“To become sensitive and pitiful the child must know that he has fellow-creatures who suffer as he has suffered, who feel the pains he has felt, and others which he can form some idea of, being capable of feeling them himself. Indeed, how can we let ourselves be stirred by pity unless we go beyond ourselves, and identify ourselves with the suffering animal, by leaving, so to speak, our own nature and taking his. We only suffer so far as we suppose he suffers; the suffering is not our but his. So no one becomes sensitive till his imagination is aroused and begins to carry him outside himself.” – Jean-Jacques Rousseau, Emile (quoted by Jacques Derrida in Of Grammatology (trans. Gayatri Chakravorty Spivak))

“Societies have assumed their final form: no longer is anything changed except by arms and cash. And since there is nothing to say to people besides give money, it is said with placards on street corners or by soldiers in their homes.” – Jean-Jacques Rousseau, Emile (quoted by Jacques Derrida in Of Grammatology (trans. Gayatri Chakravorty Spivak)) (emphasis in original)

“The bodily effect of our sufferings is less than one would suppose; it is memory that prolongs the pain, imagination which projects it into the future, and makes us really to be pitied. This is, I think, one of the reasons why we are more callous to the sufferings of animals than of men, although a fellow-feeling ought to make us identify ourselves equally with either. We scarcely pity the cart-horse in his shed, for we do not suppose that while he is eating his hay he is thinking of the blows he has received and the labors in store for him.” – Jean-Jacques Rousseau, Emile (quoted by Jacques Derrida in Of Grammatology (trans.

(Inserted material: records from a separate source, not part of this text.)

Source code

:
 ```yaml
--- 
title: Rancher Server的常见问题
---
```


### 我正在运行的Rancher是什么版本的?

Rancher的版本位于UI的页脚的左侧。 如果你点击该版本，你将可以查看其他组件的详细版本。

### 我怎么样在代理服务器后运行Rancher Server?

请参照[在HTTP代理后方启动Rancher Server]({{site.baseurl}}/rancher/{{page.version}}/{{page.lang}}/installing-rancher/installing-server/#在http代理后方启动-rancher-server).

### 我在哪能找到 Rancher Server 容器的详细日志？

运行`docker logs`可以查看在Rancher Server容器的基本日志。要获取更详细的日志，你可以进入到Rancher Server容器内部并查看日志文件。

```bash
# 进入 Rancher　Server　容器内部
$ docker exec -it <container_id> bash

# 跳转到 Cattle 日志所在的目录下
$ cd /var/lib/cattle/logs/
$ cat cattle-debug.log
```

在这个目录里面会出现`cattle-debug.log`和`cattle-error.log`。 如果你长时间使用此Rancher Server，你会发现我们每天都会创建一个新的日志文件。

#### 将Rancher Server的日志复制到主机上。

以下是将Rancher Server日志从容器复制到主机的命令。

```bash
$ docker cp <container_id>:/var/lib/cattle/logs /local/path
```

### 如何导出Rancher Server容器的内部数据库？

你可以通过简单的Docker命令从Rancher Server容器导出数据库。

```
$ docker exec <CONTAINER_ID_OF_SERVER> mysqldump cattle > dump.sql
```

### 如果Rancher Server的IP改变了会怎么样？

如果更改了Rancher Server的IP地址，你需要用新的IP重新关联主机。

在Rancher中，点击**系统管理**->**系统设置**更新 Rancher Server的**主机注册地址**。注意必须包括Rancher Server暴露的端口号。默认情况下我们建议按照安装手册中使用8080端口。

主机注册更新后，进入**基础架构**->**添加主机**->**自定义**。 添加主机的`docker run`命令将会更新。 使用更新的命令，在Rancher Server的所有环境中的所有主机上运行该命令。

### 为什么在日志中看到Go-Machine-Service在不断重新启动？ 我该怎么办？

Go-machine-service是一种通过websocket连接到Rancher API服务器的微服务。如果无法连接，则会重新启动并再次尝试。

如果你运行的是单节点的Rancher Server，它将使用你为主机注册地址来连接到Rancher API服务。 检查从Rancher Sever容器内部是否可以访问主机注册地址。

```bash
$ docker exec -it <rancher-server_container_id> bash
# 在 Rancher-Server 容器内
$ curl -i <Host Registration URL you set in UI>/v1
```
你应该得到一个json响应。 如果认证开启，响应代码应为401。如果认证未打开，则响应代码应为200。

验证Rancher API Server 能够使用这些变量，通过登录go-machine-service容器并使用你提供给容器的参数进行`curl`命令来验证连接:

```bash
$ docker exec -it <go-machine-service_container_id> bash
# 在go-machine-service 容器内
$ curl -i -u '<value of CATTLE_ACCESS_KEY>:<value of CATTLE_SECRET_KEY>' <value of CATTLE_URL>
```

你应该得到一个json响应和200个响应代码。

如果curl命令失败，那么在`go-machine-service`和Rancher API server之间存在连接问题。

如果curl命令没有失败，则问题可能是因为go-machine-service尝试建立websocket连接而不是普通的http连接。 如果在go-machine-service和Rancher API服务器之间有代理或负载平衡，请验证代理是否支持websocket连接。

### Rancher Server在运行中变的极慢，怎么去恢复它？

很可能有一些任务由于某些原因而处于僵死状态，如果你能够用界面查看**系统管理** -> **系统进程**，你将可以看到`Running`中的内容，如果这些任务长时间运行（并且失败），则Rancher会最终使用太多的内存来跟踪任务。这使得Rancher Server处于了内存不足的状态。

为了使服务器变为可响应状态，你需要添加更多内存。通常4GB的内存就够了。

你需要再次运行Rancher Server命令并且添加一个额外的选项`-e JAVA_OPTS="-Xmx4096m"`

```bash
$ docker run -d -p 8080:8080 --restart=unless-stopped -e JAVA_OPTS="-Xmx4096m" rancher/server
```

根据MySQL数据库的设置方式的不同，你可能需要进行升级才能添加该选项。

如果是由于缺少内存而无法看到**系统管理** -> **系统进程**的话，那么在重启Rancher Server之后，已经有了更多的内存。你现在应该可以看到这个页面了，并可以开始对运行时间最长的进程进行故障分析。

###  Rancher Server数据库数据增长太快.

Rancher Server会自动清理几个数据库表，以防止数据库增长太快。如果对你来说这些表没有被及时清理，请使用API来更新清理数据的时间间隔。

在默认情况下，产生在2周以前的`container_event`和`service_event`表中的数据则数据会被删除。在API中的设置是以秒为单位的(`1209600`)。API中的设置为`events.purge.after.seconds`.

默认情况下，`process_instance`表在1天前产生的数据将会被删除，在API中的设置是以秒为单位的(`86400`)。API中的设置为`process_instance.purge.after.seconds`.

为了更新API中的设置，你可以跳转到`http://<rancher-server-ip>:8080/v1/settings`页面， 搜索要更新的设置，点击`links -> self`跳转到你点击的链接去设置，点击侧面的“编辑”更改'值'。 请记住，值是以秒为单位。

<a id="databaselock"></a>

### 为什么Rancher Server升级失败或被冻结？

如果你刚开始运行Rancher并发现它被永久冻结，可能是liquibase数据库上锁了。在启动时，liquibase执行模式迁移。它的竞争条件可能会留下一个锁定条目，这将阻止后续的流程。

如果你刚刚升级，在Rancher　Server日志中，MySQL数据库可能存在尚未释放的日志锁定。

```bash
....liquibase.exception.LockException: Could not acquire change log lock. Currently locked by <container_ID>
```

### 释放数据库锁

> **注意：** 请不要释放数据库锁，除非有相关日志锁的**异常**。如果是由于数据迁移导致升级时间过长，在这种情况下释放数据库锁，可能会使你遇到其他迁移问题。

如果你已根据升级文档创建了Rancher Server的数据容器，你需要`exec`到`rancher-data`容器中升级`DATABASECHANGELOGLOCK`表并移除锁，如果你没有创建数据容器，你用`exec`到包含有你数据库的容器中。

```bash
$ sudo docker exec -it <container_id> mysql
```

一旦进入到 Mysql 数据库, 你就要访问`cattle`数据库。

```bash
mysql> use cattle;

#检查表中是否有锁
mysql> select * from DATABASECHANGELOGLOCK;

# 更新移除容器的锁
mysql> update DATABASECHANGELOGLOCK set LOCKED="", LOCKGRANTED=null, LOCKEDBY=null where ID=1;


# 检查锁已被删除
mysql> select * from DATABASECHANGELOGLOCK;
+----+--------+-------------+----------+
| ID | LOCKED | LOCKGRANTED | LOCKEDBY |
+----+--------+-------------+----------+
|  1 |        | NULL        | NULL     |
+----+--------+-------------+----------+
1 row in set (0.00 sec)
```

Gayatri Chakravorty Spivak))

“How are we moved to pity? By getting outside ourselves and identifying with a being who suffers. We suffer only as much as we believe him to suffer. It is not in ourselves, but in him that we suffer.” – Jean-Jacques Rousseau, Essay on the Origin of Languages (quoted by Jacques Derrida in Of Grammatology (trans. Gayatri Chakravorty Spivak))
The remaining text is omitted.